米デューク大の研究者らは今回、大気汚染がマウスにどのような影響を及ぼすのかを調べる実験を行った。その実験では、妊娠中のマウスを、ディーゼル車の排気ガスを含む汚染された空気の中で過ごさせた。そして妊娠末期には、巣作りの材料が不足するという新たなストレスにさらされるようにした。
その結果、ストレスを受けた母親のマウスは、通常の環境下にいるマウスと同じように、子どもを大切に育てていることが分かった。しかし、オスの子どもは、他の子どもと一緒に過ごすのを避け、黄色いゴム製のアヒルと一緒にいるのを好むなどの行動をとり、長期にわたって社会的な行動を取れなくなっていた。しかし、成体になると社交性が増すようになっていた。

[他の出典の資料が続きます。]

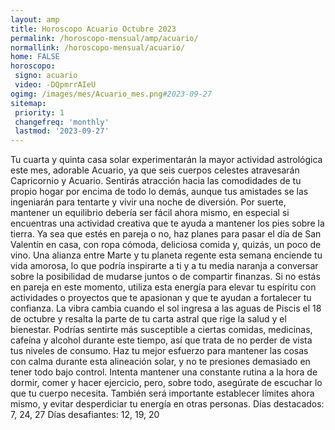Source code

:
 ```yaml
---
layout: amp
title: Horoscopo Acuario Octubre 2023 
permalink: /horoscopo-mensual/amp/acuario/
normallink: /horoscopo-mensual/acuario/
home: FALSE
horoscopo:
 signo: acuario
 video: -DQpmrrAIeU
ogimg: /images/mes/Acuario_mes.png#2023-09-27
sitemap:
 priority: 1
 changefreq: 'monthly'
 lastmod: '2023-09-27'
---
```



Tu cuarta y quinta casa solar experimentarán la mayor actividad astrológica este mes, adorable Acuario, ya que seis cuerpos celestes atravesarán Capricornio y Acuario. Sentirás atracción hacia las comodidades de tu propio hogar por encima de todo lo demás, aunque tus amistades se las ingeniarán para tentarte y vivir una noche de diversión. Por suerte, mantener un equilibrio debería ser fácil ahora mismo, en especial si encuentras una actividad creativa que te ayuda a mantener los pies sobre la tierra.
Ya sea que estés en pareja o no, haz planes para pasar el día de San Valentín en casa, con ropa cómoda, deliciosa comida y, quizás, un poco de vino. Una alianza entre Marte y tu planeta regente esta semana enciende tu vida amorosa, lo que podría inspirarte a ti y a tu media naranja a conversar sobre la posibilidad de mudarse juntos o de compartir finanzas. Si no estás en pareja en este momento, utiliza esta energía para elevar tu espíritu con actividades o proyectos que te apasionan y que te ayudan a fortalecer tu confianza.
La vibra cambia cuando el sol ingresa a las aguas de Piscis el 18 de octubre y resalta la parte de tu carta astral que rige la salud y el bienestar. Podrías sentirte más susceptible a ciertas comidas, medicinas, cafeína y alcohol durante este tiempo, así que trata de no perder de vista tus niveles de consumo. Haz tu mejor esfuerzo para mantener las cosas con calma durante esta alineación solar, y no te presiones demasiado en tener todo bajo control. Intenta mantener una constante rutina a la hora de dormir, comer y hacer ejercicio, pero, sobre todo, asegúrate de escuchar lo que tu cuerpo necesita.
También será importante establecer límites ahora mismo, y evitar desperdiciar tu energía en otras personas.
Días destacados: 7, 24, 27
Días desafiantes: 12, 19, 20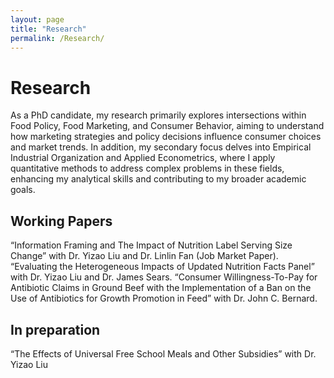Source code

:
 ```yaml
---
layout: page
title: "Research"
permalink: /Research/
---
```


# Research
As a PhD candidate, my research primarily explores intersections within Food Policy, Food Marketing, and Consumer Behavior, aiming to understand how marketing strategies and policy decisions influence consumer choices and market trends. In addition, my secondary focus delves into Empirical Industrial Organization and Applied Econometrics, where I apply quantitative methods to address complex problems in these fields, enhancing my analytical skills and contributing to my broader academic goals.

## Working Papers 
“Information Framing and The Impact of Nutrition Label Serving Size Change” with Dr. Yizao Liu and Dr. Linlin Fan (Job Market Paper).
“Evaluating the Heterogeneous Impacts of Updated Nutrition Facts Panel” with Dr. Yizao Liu and Dr. James Sears.
“Consumer Willingness-To-Pay for Antibiotic Claims in Ground Beef with the Implementation of a Ban on the Use of Antibiotics for Growth Promotion in Feed” with Dr. John C. Bernard.

## In preparation 
“The Effects of Universal Free School Meals and Other Subsidies” with Dr. Yizao Liu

研究者らが分析したところ、オスの子どもは、社会的な人間関係の構築に重要な領域である、脳の前帯状皮質のシナプスが過剰に生成されている他、中枢神経系の免疫細胞「ミクログリア」の機能が低下していることが分かった。研究者らによると、この現象は、人見知りのレベルが高くなることを説明できる可能性があるが、ストレス要因が正常な脳の発達をどのように変化させるかはまだ解明できていないという。
ヒトの自閉症は、必ずしも内向性と関係があるわけではなく、社会的な合図や慣習を理解できないことと密接に関係している。この研究では、大気汚染のひどい貧しい地域に住む子どもほど、自閉症を発症するリスクが高い可能性があることが示唆されているが、「ミクログリア」の活性を調節する薬剤を投与することで、ストレスからくる神経系への影響を防ぐ可能性があることが明らかになった。